Fluorescent polystyrene particles were purchased from Thermo Fisher Scientific. Particles with a mean diameter of a = 3.2 μm (Product No. R0300, CV5%), 4.8 μm (Product No. G0500, CV5%), 8 μm (Product No. 36–3, CV18%), 9.9 μm (Product No. G1000, CV5%) and 13 μm (Product No. 36–4, CV16%) were suspended respectively in deionized (DI) water. Tween 20 (Sigma-Aldrich, Product No. P9416) with 0.1% w/v was added to prevent particles from aggregation. The weight ratio of particles in the suspension was 0.05%. To conduct the separation of polystyrene beads mixtures, two pairs of beads mixture (3-μm/10-μm beads mixture and 5-μm/13-μm beads mixture) were prepared in DI water with 0.1% w/v tween. Their concentrations were listed in Figures 4b and 5b. For testing mixture of MEL cells and 5-μm polystyrene beads in the proposed device, 5-μm polystyrene beads and PKH26-labelled MEL cells were mixed by a ratio of ~ 1:1 and suspended in phosphate-buffered saline (PBS) with a MEL cell concentration of ~2.46 × 106/ml. The whole blood was donated from a healthy male. The MEL cells were spiked into the whole blood sample, with a ratio of ~1:100 for the separation of MEL cells from whole blood. The mixture was diluted by PBS to the concentration of the whole cells around 7.5 × 107 counts/ml.

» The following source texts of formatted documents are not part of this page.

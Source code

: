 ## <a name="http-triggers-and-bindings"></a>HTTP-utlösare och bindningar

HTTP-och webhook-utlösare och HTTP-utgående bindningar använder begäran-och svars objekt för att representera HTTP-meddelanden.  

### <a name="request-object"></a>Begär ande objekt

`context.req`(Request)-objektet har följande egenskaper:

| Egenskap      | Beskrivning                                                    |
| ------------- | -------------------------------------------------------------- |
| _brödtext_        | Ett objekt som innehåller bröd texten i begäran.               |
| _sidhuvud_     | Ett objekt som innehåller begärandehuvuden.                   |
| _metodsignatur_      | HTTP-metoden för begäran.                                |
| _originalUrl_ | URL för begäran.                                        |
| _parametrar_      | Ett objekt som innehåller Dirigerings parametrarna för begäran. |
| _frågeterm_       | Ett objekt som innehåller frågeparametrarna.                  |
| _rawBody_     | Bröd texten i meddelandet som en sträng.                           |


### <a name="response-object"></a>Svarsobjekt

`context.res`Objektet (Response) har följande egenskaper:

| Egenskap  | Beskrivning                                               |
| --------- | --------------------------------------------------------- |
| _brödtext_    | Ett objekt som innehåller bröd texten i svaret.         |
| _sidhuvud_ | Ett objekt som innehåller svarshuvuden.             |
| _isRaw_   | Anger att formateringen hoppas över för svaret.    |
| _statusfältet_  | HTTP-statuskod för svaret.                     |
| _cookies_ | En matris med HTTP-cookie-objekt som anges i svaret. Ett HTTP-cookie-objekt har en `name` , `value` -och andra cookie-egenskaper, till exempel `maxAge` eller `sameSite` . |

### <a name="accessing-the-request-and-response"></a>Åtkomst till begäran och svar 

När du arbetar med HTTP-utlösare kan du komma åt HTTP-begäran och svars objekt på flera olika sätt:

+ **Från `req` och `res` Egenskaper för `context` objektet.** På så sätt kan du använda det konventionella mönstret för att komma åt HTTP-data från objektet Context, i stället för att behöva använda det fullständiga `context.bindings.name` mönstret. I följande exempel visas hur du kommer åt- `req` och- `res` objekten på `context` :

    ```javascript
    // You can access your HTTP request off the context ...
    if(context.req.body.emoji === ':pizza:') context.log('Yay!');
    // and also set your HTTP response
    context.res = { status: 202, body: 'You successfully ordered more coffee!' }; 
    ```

Experimental setup and method

The microfluidic device was placed on an inverted microscope (CKX41, Olympus), illuminated by a mercury arc lamp. Particle suspension was pumped by a syringe pump (Legato 100, KD Scientific). The fluorescent images were observed and captured by a CCD camera (Rolera Bolt, Q-imaging) and then post-processed and analysed using the software Q-Capture Pro 7 (Q-imaging). The exposure time for each frame was kept constant at 100 ms. The concentrations of particles and cells were measured by a hemocytometry. The purity of particle suspensions collected from different outlets was calculated from three measurements by hemocytometry. An LSR II flow cytometer (BD Biosciences) was used to further verify the purity from two collections. The flow cytometer data was analysed using FlowJo software (Tree Star).